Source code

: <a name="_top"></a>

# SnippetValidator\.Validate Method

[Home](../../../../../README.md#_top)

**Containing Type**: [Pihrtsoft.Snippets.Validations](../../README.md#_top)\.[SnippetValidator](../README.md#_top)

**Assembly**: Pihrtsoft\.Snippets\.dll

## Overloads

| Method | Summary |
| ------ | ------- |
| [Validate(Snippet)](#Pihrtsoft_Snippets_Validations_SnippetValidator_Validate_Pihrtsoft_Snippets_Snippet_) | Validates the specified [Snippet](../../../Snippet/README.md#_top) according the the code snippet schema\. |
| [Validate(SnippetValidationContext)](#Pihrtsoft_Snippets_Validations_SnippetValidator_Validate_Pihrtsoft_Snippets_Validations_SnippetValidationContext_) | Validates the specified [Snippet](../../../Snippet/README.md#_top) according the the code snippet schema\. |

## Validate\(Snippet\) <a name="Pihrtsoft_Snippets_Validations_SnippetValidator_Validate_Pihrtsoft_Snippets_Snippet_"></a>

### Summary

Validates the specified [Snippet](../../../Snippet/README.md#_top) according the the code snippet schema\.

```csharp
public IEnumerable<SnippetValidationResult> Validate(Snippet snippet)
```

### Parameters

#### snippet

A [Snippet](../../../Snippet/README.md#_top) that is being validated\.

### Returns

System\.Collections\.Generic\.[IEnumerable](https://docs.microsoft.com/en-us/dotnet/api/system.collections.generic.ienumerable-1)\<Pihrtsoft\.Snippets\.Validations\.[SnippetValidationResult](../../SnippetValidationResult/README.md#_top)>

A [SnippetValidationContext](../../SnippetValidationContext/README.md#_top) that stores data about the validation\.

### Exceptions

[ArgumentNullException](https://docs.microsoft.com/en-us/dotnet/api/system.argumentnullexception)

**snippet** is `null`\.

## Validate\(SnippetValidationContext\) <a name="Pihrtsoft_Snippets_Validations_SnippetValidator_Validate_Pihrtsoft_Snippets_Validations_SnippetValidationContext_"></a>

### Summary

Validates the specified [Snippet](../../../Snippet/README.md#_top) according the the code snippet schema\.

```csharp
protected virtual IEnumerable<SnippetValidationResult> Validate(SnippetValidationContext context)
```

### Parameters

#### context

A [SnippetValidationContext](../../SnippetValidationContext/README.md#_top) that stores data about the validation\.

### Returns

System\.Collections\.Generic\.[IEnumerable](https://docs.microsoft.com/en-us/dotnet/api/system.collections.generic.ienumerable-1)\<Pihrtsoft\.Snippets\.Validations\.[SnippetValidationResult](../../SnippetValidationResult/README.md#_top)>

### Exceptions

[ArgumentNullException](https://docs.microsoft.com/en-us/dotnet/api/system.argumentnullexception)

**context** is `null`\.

※ ※ ※

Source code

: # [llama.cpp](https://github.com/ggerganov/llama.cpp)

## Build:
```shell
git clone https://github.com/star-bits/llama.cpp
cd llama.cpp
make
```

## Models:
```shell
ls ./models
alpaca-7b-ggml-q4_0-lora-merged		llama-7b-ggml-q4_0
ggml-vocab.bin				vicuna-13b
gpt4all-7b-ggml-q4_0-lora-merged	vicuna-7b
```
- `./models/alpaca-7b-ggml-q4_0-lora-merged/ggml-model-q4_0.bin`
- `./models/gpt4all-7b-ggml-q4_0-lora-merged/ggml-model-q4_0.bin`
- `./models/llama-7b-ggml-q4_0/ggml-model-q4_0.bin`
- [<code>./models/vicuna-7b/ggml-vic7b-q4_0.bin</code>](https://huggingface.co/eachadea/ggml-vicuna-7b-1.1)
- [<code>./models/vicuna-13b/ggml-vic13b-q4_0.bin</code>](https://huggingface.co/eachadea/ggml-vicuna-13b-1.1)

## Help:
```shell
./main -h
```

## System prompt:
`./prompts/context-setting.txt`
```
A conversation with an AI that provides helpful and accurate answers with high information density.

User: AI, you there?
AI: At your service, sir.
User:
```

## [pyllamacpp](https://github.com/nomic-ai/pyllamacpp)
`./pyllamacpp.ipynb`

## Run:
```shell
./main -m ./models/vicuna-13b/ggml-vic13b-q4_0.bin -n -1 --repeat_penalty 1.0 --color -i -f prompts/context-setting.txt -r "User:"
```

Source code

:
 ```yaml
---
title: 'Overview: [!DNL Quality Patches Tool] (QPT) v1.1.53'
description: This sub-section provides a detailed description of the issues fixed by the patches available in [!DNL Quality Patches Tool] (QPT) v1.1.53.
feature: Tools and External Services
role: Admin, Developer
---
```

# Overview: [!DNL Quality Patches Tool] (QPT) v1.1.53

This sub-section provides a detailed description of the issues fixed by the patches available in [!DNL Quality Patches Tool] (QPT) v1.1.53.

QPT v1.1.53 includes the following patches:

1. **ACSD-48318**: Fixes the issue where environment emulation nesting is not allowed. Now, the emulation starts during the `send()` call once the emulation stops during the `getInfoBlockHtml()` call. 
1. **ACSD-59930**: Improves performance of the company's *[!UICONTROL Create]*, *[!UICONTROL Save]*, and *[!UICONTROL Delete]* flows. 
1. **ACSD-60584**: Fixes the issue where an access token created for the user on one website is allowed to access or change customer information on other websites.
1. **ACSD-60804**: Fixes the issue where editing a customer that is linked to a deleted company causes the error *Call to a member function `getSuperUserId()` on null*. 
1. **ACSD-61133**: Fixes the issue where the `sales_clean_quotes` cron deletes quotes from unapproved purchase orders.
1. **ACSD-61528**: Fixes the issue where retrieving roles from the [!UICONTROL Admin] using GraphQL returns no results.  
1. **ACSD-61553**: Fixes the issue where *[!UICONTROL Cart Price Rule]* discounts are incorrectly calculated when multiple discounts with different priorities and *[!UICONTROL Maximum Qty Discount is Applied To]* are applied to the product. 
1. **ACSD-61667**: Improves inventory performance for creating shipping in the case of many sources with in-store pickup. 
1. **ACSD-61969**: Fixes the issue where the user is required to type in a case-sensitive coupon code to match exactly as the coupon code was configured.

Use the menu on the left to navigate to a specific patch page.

※ ※ ※

- How to complete this task -
Return the lines of the records that include the string "ggml".

- Finished task -
alpaca-7b-ggml-q4_0-lora-merged		llama-7b-ggml-q4_0
ggml-vocab.bin				vicuna-13b
gpt4all-7b-ggml-q4_0-lora-merged	vicuna-7b
- `./models/alpaca-7b-ggml-q4_0-lora-merged/ggml-model-q4_0.bin`
- `./models/gpt4all-7b-ggml-q4_0-lora-merged/ggml-model-q4_0.bin`
- `./models/llama-7b-ggml-q4_0/ggml-model-q4_0.bin`
- [<code>./models/vicuna-7b/ggml-vic7b-q4_0.bin</code>](https://huggingface.co/eachadea/ggml-vicuna-7b-1.1)
- [<code>./models/vicuna-13b/ggml-vic13b-q4_0.bin</code>](https://huggingface.co/eachadea/ggml-vicuna-13b-1.1)
./main -m ./models/vicuna-13b/ggml-vic13b-q4_0.bin -n -1 --repeat_penalty 1.0 --color -i -f prompts/context-setting.txt -r "User:"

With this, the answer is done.